Figure 1Comparisons of CNVR results identified by PennCNV, cnvPartition, SVS, and DNAcopy based on genomic location in UMD3.1. The overlap lengths of CNVRs were indicated in Mb.
Overlaps among CNVRs across 4 CNV detection tools.
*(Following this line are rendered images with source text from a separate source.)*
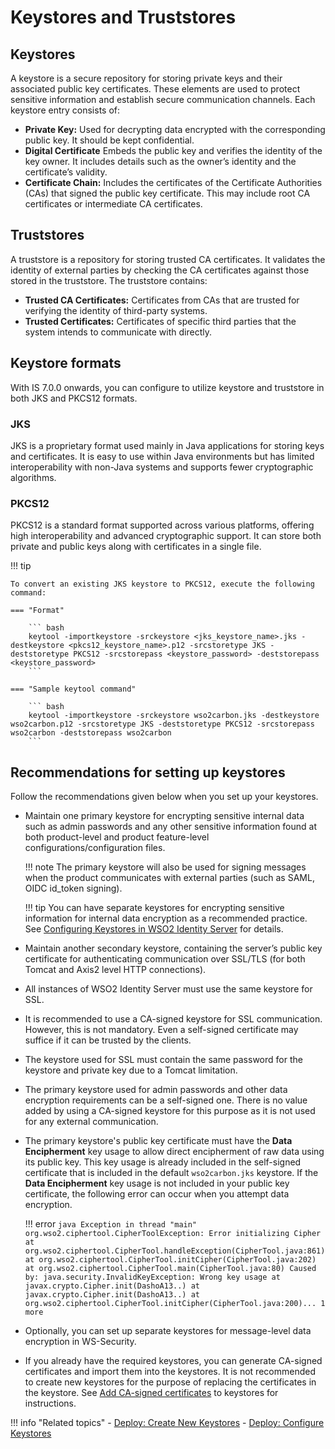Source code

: # Keystores and Truststores

## Keystores

A keystore is a secure repository for storing private keys and their associated public key certificates. These elements are used to protect sensitive information and establish secure communication channels. Each keystore entry consists of:

- **Private Key:** Used for decrypting data encrypted with the corresponding public key. It should be kept confidential.
- **Digital Certificate** Embeds the public key and verifies the identity of the key owner. It includes details such as the owner’s identity and the certificate’s validity.
- **Certificate Chain:** Includes the certificates of the Certificate Authorities (CAs) that signed the public key certificate. This may include root CA certificates or intermediate CA certificates.

## Truststores

A truststore is a repository for storing trusted CA certificates. It validates the identity of external parties by checking the CA certificates against those stored in the truststore. The truststore contains:

- **Trusted CA Certificates:** Certificates from CAs that are trusted for verifying the identity of third-party systems.
- **Trusted Certificates:** Certificates of specific third parties that the system intends to communicate with directly.

## Keystore formats

With IS 7.0.0 onwards, you can configure to utilize keystore and truststore in both JKS and PKCS12 formats.


### JKS

JKS is a proprietary format used mainly in Java applications for storing keys and certificates. It is easy to use within Java environments but has limited interoperability with non-Java systems and supports fewer cryptographic algorithms. 

### PKCS12

PKCS12 is a standard format supported across various platforms, offering high interoperability and advanced cryptographic support. It can store both private and public keys along with certificates in a single file. 

!!! tip

    To convert an existing JKS keystore to PKCS12, execute the following command:

    === "Format"

        ``` bash
        keytool -importkeystore -srckeystore <jks_keystore_name>.jks -destkeystore <pkcs12_keystore_name>.p12 -srcstoretype JKS -deststoretype PKCS12 -srcstorepass <keystore_password> -deststorepass <keystore_password>
        ```

    === "Sample keytool command"

        ``` bash
        keytool -importkeystore -srckeystore wso2carbon.jks -destkeystore wso2carbon.p12 -srcstoretype JKS -deststoretype PKCS12 -srcstorepass wso2carbon -deststorepass wso2carbon
        ```


## Recommendations for setting up keystores

Follow the recommendations given below when you set up your keystores.

- Maintain one primary keystore for encrypting sensitive internal data such as admin passwords and any other sensitive information found at both product-level and product feature-level configurations/configuration files.

    !!! note
        The primary keystore will also be used for signing messages when the product communicates with external parties (such as SAML, OIDC id_token signing).

    !!! tip
        You can have separate keystores for encrypting sensitive information for internal data encryption as a recommended practice. See [Configuring Keystores in WSO2 Identity Server]({{base_path}}/deploy/security/asymmetric-encryption/configure-keystores-in-wso2-products) for details.

- Maintain another secondary keystore, containing the server’s public key certificate for authenticating communication over SSL/TLS (for both Tomcat and Axis2 level HTTP connections).

- All instances of WSO2 Identity Server must use the same keystore for SSL. 

- It is recommended to use a CA-signed keystore for SSL communication. However, this is not mandatory. Even a self-signed certificate may suffice if it can be trusted by the clients.

- The keystore used for SSL must contain the same password for the keystore and private key due to a Tomcat limitation.

- The primary keystore used for admin passwords and other data encryption requirements can be a self-signed one. There is no value added by using a CA-signed keystore for this purpose as it is not used for any external communication.

- The primary keystore's public key certificate must have the **Data Encipherment** key usage to allow direct encipherment of raw data using its public key. This key usage is already included in the self-signed certificate that is included in the default `wso2carbon.jks` keystore. If the **Data Encipherment** key usage is not included in your public key certificate, the following error can occur when you attempt data encryption.

    !!! error
        ``` java
        Exception in thread "main" org.wso2.ciphertool.CipherToolException: Error initializing Cipher at org.wso2.ciphertool.CipherTool.handleException(CipherTool.java:861) at org.wso2.ciphertool.CipherTool.initCipher(CipherTool.java:202) at org.wso2.ciphertool.CipherTool.main(CipherTool.java:80) Caused by: java.security.InvalidKeyException: Wrong key usage at javax.crypto.Cipher.init(DashoA13..) at javax.crypto.Cipher.init(DashoA13..) at org.wso2.ciphertool.CipherTool.initCipher(CipherTool.java:200)... 1 more
        ```

- Optionally, you can set up separate keystores for message-level data encryption in WS-Security.

- If you already have the required keystores, you can generate CA-signed certificates and import them into the keystores. It is not recommended to create new keystores for the purpose of replacing the certificates in the keystore. See [Add CA-signed certificates]({{base_path}}/deploy/security/asymmetric-encryption/manage-ca-signed-certificates-in-a-keystore#add-ca-signed-certificates-to-keystores) to keystores for instructions.

!!! info "Related topics"
    -   [Deploy: Create New Keystores]({{base_path}}/deploy/security/asymmetric-encryption/create-new-keystores)
    -   [Deploy: Configure Keystores]({{base_path}}/deploy/security/asymmetric-encryption/configure-keystores-in-wso2-products)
| Count | Length (base pair) | ||||||
|---|---|---|---|---|---|---|---|
| Tool1 | Tool2 | Intersection a | Union a | Percentage | Intersection b | Union b | Percentage |
| PennCNV | cnvPartition | 1,420 | 3,242 | 43.80% | 107,775,740 | 212,079,451 | 50.82% |
| PennCNV | DNAcopy | 2,355 | 6,970 | 33.79% | 93,149,061 | 248,614,554 | 37.47% |
| PennCNV | SVS | 1,264 | 9,199 | 13.74% | 59,557,597 | 239,390,498 | 24.88% |
| cnvPartition | DNAcopy | 1,284 | 5,975 | 21.49% | 79,825,624 | 286,840,260 | 27.83% |
| cnvPartition | SVS | 981 | 7,416 | 13.23% | 56,569,347 | 267,281,017 | 21.16% |
| DNAcopy | SVS | 2,332 | 10,728 | 21.74% | 88,864,805 | 256,893,983 | 34.59% |
a These numbers represent intersections and unions of two CNVR datasets by count. b These numbers represent intersections and unions of two CNVR datasets by length in base pair.